А вот сегодня стоит вопрос о том, что должна быть возможность «расписаться» в ЗАГСе для тех, кто в силу тяжести нарушений в области движения не может удержать ручку. Двадцать лет назад такие разговоры вообще были немыслимы. Сегодня люди с церебральным параличом и их близкие делятся опытом, рассказывают о своей жизни, заявляют о правах.
Когда родители все спокойнее и все чаще выходят со своими детьми на площадку, в магазин, в кафе, они и их дети становятся видимыми. Постепенно накапливается опыт взаимодействия. Общество в целом перестает воспринимать такую ситуацию как опасную, возмутительную и тревожащую его спокойствие. И начинает видеть не паралич, а человека.
А между прочим, многие люди с церебральным параличом очень «социальны», очень хотят быть с другими людьми, делать что-то вместе, общаться, дружить и очень это ценят.
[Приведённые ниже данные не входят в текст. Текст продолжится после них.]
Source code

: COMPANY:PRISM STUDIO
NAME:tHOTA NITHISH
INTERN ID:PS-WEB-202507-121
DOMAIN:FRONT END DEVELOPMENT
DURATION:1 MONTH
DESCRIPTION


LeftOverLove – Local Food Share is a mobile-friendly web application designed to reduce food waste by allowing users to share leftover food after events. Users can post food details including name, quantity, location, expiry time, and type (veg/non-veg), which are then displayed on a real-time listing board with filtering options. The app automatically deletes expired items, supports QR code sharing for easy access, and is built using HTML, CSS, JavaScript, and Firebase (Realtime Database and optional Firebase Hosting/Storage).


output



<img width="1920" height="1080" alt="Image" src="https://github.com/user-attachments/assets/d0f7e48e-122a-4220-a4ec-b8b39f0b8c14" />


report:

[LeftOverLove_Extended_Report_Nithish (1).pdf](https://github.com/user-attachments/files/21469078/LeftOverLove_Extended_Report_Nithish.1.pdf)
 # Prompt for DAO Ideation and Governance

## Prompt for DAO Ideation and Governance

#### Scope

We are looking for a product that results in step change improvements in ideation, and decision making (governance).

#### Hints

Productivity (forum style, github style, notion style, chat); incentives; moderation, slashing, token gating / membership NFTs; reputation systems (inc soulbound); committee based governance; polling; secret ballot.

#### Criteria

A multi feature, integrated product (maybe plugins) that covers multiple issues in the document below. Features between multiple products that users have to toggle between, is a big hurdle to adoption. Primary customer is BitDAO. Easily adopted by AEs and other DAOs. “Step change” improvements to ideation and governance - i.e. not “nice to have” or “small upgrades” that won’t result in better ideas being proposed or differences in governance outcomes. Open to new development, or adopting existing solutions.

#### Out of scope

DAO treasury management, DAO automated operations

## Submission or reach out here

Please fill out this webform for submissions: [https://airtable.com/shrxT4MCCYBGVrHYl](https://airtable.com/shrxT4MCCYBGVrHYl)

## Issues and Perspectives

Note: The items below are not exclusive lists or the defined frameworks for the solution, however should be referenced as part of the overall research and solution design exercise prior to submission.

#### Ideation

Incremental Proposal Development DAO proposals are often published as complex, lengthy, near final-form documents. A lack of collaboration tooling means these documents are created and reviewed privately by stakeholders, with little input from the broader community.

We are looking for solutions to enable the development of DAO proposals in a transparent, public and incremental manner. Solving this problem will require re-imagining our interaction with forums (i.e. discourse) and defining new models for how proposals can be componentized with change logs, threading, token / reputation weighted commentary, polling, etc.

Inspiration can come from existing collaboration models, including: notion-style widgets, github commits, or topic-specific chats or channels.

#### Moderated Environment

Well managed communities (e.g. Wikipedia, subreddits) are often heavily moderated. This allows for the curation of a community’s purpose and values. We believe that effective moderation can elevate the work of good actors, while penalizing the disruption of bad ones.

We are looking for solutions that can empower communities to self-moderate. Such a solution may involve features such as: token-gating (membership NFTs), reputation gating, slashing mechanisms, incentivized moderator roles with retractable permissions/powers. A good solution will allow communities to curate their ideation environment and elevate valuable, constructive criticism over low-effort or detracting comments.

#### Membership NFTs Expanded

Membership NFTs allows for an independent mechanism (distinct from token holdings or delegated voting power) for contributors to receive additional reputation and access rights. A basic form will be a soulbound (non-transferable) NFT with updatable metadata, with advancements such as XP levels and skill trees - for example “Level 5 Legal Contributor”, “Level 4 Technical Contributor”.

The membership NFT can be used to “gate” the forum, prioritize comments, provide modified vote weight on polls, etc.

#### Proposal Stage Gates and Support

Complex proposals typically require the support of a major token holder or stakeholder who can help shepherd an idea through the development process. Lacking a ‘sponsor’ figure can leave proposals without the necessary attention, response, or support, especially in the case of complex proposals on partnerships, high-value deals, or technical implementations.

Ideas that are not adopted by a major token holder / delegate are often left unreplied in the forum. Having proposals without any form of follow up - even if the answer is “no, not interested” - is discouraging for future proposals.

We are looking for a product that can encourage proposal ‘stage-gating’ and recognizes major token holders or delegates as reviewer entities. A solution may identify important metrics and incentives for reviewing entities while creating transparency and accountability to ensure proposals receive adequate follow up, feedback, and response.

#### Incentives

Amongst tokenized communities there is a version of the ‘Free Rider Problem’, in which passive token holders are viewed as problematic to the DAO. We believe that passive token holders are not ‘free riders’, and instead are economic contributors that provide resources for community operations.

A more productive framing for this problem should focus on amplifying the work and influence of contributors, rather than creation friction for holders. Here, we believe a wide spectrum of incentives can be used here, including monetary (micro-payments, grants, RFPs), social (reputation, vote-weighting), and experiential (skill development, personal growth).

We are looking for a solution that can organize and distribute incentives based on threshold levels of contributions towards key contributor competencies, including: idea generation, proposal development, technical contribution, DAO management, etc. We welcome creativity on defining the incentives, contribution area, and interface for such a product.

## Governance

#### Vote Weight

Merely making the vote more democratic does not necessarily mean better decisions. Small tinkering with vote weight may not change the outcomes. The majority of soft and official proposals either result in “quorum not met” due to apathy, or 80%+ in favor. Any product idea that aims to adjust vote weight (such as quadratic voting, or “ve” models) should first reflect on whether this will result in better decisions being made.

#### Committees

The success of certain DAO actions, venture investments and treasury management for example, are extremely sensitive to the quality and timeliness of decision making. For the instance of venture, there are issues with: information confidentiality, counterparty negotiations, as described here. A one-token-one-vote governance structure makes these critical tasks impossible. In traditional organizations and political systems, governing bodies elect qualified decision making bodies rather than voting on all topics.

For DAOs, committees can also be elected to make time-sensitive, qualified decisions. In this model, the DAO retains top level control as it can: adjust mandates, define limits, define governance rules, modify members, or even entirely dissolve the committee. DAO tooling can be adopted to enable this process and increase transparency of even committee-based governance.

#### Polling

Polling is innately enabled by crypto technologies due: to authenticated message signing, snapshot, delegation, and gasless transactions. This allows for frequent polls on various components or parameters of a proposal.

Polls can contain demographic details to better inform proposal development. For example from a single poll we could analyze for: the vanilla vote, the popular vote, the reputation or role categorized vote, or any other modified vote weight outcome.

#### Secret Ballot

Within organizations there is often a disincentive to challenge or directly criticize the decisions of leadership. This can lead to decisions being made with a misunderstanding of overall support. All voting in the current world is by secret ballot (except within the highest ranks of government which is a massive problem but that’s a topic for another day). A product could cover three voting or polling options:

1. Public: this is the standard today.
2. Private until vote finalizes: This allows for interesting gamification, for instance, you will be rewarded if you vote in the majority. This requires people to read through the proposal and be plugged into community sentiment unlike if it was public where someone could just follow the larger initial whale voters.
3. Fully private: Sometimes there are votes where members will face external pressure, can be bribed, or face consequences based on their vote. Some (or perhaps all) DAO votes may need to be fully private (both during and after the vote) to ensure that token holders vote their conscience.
Наверное, самый галантный человек, которого я знаю, это человек именно с церебральным параличом. Когда я его встречаю, у него всегда есть конфеты для девушек, своей тросточкой он пододвигает тем, кто ему симпатичен, стулья, приглашая посидеть и поболтать. Большинство современных мужчин так не делают. А он делает. И ему приятно, и нам.